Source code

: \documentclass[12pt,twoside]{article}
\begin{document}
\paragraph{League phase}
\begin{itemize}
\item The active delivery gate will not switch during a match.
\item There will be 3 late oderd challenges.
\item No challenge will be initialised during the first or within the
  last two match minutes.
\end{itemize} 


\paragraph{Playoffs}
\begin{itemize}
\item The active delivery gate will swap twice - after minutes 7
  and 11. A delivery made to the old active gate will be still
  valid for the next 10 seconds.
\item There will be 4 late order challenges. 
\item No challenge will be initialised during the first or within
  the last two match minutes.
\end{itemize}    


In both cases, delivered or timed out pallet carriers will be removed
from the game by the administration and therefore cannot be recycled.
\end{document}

++++

▶ **TASK INSTRUCTIONS**
Restate, word for word, the final stretch of the entries above: the line containing "late order challenges." and every line after it, up to and including the last.

▶ **RESPONSE AREA**
\item There will be 4 late order challenges. 
\item No challenge will be initialised during the first or within
  the last two match minutes.
\end{itemize}    


In both cases, delivered or timed out pallet carriers will be removed
from the game by the administration and therefore cannot be recycled.
\end{document}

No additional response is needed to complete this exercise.